After a one-semester experiment in teaching Introduction to Computers and Engineering Problem Solving (1.00) in the C++ programming language, no decision has been made over whether the class will permanently be taught in the same format. In previous years, 1.00 has been taught in standard C.

Professor of Civil and Environmental Engineering Steven R. Lerman '72, who taught the course in the fall, said that "the current commitment is to continue with this plan through the next year."

A decision may be reached by next fall semester, which will allow faculty and staff time to get used to the new language, Lerman said.

In the interim, however, "we were very pleased and the changes did not present any significant barriers," Lerman said. "I have yet to receive copies of class evaluations, but I feel confident that there were no problems with the class," Lerman said.

This semester, 1.00 will be taught in C as it traditionally has been, he said. "The spring class is usually larger, and it has more freshmen than the fall," Lerman said. "We want people to be able to take the older version of the class, if they want to."

"Most of the interesting programming in the business world is done in C++ these days," Lerman said. "There's definitely been a move toward C++ over the last several years."

C++ is "a language that allows students to build better-structured and more usable code," he said.

Still, the overall content of the course in C++ is fairly similar to course in C, Lerman said. "You need to learn some C before you can learn any C++."

However, the use of C++ should also have made some of the early parts of the course simpler because certain things are harder to learn in C, Lerman said.

Only two C++ lectures were added out of the 36 in the course, Lermer said. He also saw no significant change in the grade distribution of the class.

Participants react positively

"The class was a good experience, and we learned along with the students," said Salal Humair G, a teaching assistant for the class. Even though students did have some difficulties with the new format, the teaching assistants were "able to control the chaos."

"Having these extra skills like object orientation will really help in finding a job outside of MIT," said Jonna J. K. Peat '97, a computer science student who took the class last term.
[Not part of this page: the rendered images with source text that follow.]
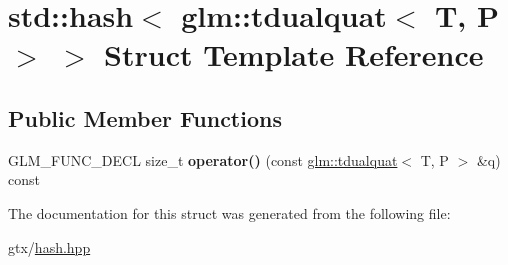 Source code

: \hypertarget{structstd_1_1hash_3_01glm_1_1tdualquat_3_01T_00_01P_01_4_01_4}{\section{std\-:\-:hash$<$ glm\-:\-:tdualquat$<$ T, P $>$ $>$ Struct Template Reference}
\label{structstd_1_1hash_3_01glm_1_1tdualquat_3_01T_00_01P_01_4_01_4}
}
\subsection*{Public Member Functions}
\begin{DoxyCompactItemize}
\item 
\hypertarget{structstd_1_1hash_3_01glm_1_1tdualquat_3_01T_00_01P_01_4_01_4_af5267e2cc75cabef2c00fca329c4ba72}{G\-L\-M\-\_\-\-F\-U\-N\-C\-\_\-\-D\-E\-C\-L size\-\_\-t {\bfseries operator()} (const \hyperlink{structglm_1_1tdualquat}{glm\-::tdualquat}$<$ T, P $>$ \&q) const }\label{structstd_1_1hash_3_01glm_1_1tdualquat_3_01T_00_01P_01_4_01_4_af5267e2cc75cabef2c00fca329c4ba72}

\end{DoxyCompactItemize}


The documentation for this struct was generated from the following file\-:\begin{DoxyCompactItemize}
\item 
gtx/\hyperlink{hash_8hpp}{hash.\-hpp}\end{DoxyCompactItemize}

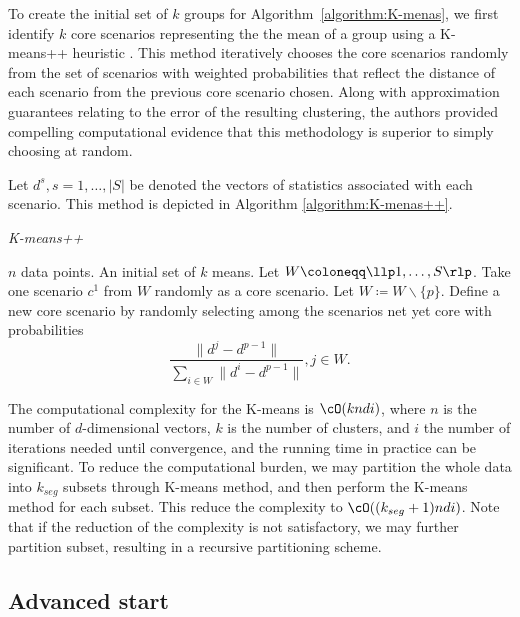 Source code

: To create the initial set of $k$ groups for Algorithm~\ref{algorithm:K-menas}, we first identify $k$ core scenarios representing the the mean of a group using a K-means++ heuristic \cite{Arthur.Vassilvitskii2007Kmeans++:advantages}. This method iteratively chooses the core scenarios randomly from the set of scenarios with weighted probabilities that reflect the distance of each scenario from the previous core scenario chosen. Along with approximation guarantees relating to the error of the resulting clustering, the authors provided compelling computational evidence that this methodology is superior to simply choosing at random.

Let $d^s, s = 1,\ldots,|S|$ be denoted the vectors of statistics associated with each scenario. This method is depicted in Algorithm \ref{algorithm:K-menas++}.

\begin{algorithm}[ht!]
\caption{\textit{K-means++}}
\label{algorithm:K-menas++}
\begin{algorithmic}[1]
    \REQUIRE $n$ data points.
    \ENSURE An initial set of $k$ means.
    \STATE Let $W \coloneqq \llp 1, \ldots, S \rlp$.
    \STATE Take one scenario $c^1$ from $W$ randomly as a core scenario.
        \STATE Let $W \coloneqq W\backslash \{ p \}$.
        \STATE Define a new core scenario by randomly selecting among the scenarios net yet core with probabilities
        $$
            \frac{\| d^{j} - d^{p-1}  \|}{ \sum_{i \in W}\|d^i - d^{p-1} \| }, j \in W.
        $$
    \ENDFOR
\end{algorithmic}
\end{algorithm}

The computational complexity for the K-means is $\cO(kndi)$, where $n$ is the number of $d$-dimensional vectors, $k$ is the number of clusters, and $i$ the number of iterations needed until convergence, and the running time in practice can be significant. To reduce the computational burden, we may partition the whole data into $k_{seg}$ subsets through K-means method, and then perform the K-means method for each subset. This reduce the complexity to $\cO((k_{seg} + 1)ndi)$. Note that if the reduction of the complexity is not satisfactory, we may further partition subset, resulting in a recursive partitioning scheme.

\subsection{Advanced start}
\label{subsec:Advanced start}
She said that she understands the need to eventually upgrade the curriculum in order to keep students competitive.

"C++ is a more common language these days," said Mark N. Pirri '98. "It would seem a more useful class to have it taught" in C++. In addition, "as a more structured language, it teaches a more structured programming style."

Despite its experimental nature, the class "seemed very well organized it seems like it worked quite well," Pirri said.